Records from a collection
------

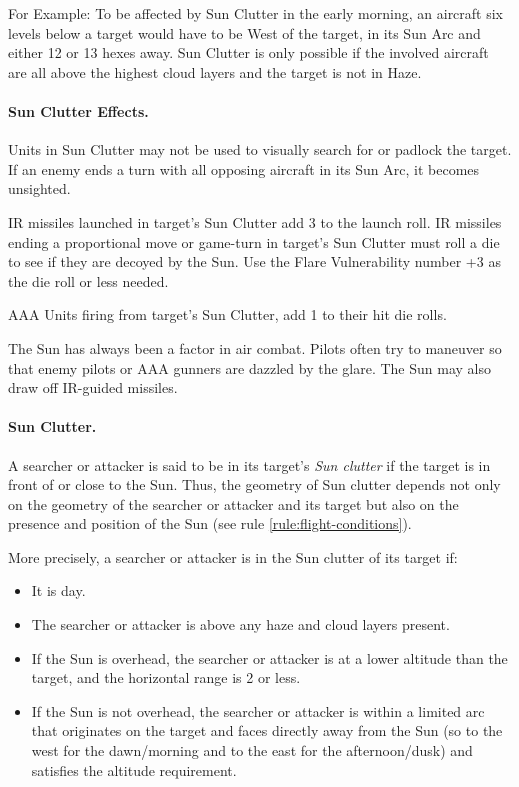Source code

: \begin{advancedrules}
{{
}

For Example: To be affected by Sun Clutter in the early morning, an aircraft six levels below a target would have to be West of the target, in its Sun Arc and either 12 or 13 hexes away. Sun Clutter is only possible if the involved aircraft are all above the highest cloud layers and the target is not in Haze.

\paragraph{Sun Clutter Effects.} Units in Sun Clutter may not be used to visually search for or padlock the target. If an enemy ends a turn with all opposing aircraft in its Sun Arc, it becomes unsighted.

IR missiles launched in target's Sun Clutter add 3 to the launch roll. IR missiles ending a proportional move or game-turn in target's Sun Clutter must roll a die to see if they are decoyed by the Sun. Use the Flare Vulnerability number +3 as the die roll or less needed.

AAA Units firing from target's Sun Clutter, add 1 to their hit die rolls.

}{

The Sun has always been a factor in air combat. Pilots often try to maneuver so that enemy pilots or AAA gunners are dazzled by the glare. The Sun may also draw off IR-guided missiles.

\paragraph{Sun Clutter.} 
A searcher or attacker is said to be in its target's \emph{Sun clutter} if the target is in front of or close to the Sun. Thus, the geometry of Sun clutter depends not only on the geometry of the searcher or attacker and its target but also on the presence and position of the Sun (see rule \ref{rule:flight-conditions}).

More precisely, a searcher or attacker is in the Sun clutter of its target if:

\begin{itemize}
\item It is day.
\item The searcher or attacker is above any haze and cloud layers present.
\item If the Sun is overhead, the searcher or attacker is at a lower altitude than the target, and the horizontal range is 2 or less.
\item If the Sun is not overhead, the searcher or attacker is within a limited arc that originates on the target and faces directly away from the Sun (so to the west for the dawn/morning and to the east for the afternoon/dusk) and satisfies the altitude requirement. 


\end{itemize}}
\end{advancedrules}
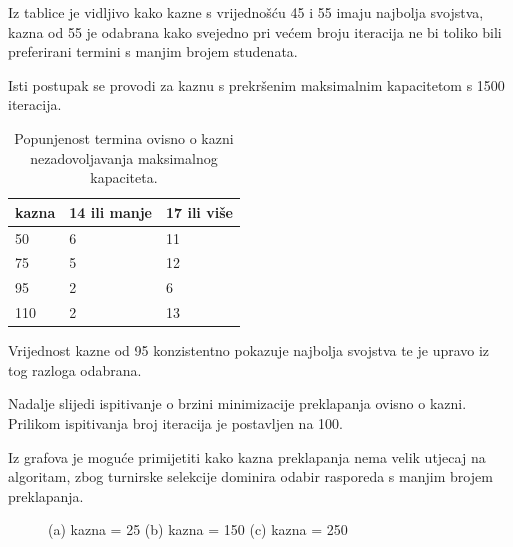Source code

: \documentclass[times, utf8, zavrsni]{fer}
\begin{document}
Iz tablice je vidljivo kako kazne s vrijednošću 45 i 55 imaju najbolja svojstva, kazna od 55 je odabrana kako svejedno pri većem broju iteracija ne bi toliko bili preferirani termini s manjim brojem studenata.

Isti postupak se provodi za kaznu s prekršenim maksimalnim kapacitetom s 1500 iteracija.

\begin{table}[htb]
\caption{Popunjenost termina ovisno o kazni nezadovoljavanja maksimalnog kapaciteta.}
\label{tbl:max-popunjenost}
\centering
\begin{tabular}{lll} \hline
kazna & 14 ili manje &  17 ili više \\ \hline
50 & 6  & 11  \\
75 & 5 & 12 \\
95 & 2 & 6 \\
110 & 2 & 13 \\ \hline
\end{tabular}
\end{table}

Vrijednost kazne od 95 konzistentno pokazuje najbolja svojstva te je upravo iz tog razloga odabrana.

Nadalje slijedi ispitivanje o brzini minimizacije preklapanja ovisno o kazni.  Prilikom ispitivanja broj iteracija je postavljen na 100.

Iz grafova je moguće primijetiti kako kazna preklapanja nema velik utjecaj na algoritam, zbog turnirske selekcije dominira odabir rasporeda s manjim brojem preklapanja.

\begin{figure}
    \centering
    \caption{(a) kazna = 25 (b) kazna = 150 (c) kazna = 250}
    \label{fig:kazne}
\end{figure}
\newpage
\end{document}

------

_WHAT TO PRODUCE_
Copy nothing but the lines from the start of the entries through the line with "For Example: To". Write them out exactly, without pictures.

_EXPECTED ANSWER_
Source code

: \begin{advancedrules}
{{
}

For Example: To be affected by Sun Clutter in the early morning, an aircraft six levels below a target would have to be West of the target, in its Sun Arc and either 12 or 13 hexes away. Sun Clutter is only possible if the involved aircraft are all above the highest cloud layers and the target is not in Haze.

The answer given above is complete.